Esto hasta donde es posible dado el saqueo de buena parte de las fuentes primordiales, y del hecho de que –insisto- los únicos testimonios escritos fueron los de ejército ocupante…Digo ejército ocupante porque lo que sucedió no fue una guerra civil en el sentido clásico, sino una rebelión del ejército colonial que tras asesinar a los mandos leales a la República trató de ocupar su propio país utilizando los métodos de la guerra colonial aplicados en la campaña de Marruecos más los métodos de la “revolución fascista”… Pero aún y así, con sus propios papeles, y con los recuerdos de supervivientes y familiares, el libro ofrece un cuadro que no permite ninguna duda. La República en La Puebla fue asesinada, y culpada de “desmanes” que no había cometido.
La magnitud del crimen resulta también un añadido fundamental al del tiempo, para comprender tantos años de silencio. Todo es demasiado fuerte, demasiado horrible, para entrar en una revisión a tumba abierta, para depurar todas las responsabilidades sobre todo porque los cuerpos que fueron los principales responsables dejaron claro en la Transición cual eran sus límites, y se mantuvieron al margen de la Constitución, depositando su confianza no en las Cortes, sino en el rey. Sería quizás por eso que alguien como el último Octavio Paz llegara a decir que, al final de todo, la guerra civil la había ganado la monarquía. Quizás esto explique que las libertades significaran más silencio, mucho más silencio que el se pudo dar en la última fase del antifranquismo.

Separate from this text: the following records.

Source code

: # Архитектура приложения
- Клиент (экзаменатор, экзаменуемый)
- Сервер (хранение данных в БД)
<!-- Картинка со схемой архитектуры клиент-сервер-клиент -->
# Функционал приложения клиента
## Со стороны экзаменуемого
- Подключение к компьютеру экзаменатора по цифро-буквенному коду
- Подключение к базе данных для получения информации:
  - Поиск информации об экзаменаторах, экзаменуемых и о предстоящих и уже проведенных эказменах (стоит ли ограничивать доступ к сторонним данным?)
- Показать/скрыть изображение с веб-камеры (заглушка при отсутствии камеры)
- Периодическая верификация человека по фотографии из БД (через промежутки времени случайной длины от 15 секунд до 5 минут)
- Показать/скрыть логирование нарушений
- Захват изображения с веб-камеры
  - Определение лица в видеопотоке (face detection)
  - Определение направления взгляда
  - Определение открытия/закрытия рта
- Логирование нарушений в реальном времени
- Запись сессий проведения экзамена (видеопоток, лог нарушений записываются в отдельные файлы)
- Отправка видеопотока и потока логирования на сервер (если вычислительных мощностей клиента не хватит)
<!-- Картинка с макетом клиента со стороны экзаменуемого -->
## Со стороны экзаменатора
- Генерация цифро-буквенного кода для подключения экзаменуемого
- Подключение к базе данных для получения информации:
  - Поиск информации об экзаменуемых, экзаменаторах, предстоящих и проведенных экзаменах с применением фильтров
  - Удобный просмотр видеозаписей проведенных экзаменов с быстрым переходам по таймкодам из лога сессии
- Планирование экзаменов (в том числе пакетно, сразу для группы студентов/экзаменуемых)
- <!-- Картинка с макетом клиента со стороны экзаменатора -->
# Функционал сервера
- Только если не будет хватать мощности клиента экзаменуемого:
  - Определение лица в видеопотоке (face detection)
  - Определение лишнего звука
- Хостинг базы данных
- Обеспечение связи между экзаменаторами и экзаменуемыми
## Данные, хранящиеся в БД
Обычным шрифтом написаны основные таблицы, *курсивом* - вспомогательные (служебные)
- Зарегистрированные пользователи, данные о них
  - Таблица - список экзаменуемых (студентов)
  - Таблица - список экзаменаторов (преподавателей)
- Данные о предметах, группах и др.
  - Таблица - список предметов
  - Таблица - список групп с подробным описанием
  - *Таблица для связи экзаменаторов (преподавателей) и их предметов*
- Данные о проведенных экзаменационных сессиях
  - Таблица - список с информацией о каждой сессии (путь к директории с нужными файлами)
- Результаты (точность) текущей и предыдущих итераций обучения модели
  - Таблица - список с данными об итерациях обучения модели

Para los que, aunque sea indirectamente, hemos vivido de cerca esta historia, la lectura del libro de García Márquez es como una suerte de operación con una memoria sangrante al tiempo que nos reconforta saber que, aunque tarde, ya ha empezado el reconocimiento con una deuda con el pasado y con el presente, porque en no poca medida todavía estamos allí. Es también un ejercicio necesario para contrarrestar los sentimientos de asco y de odio, primero porque el tiempo lo maleado todo, y segundo porque estos sentimientos no nos hacen mejores. Quizás la mejor venganza sea recuperar la memoria viva de los que lucharon y murieron por nosotros, de recuperar lo mejor de su ejemplo, amén de tratar de ser lo más diferente posible de aquellos cuatro generales que durante muchos años dieron nombre a nuestras calles y avenidas, y colonizaron nuestra historia.
Por otro lado, es una lectura que nos permite entender algunos temas que son parte del debate histórico. Los que murieron querían otra España a la que habían sufrido, los que mataron fueron peones de una contrarrevolución.
Y allí se quedaron, con uniformes, para que nadie olvidara.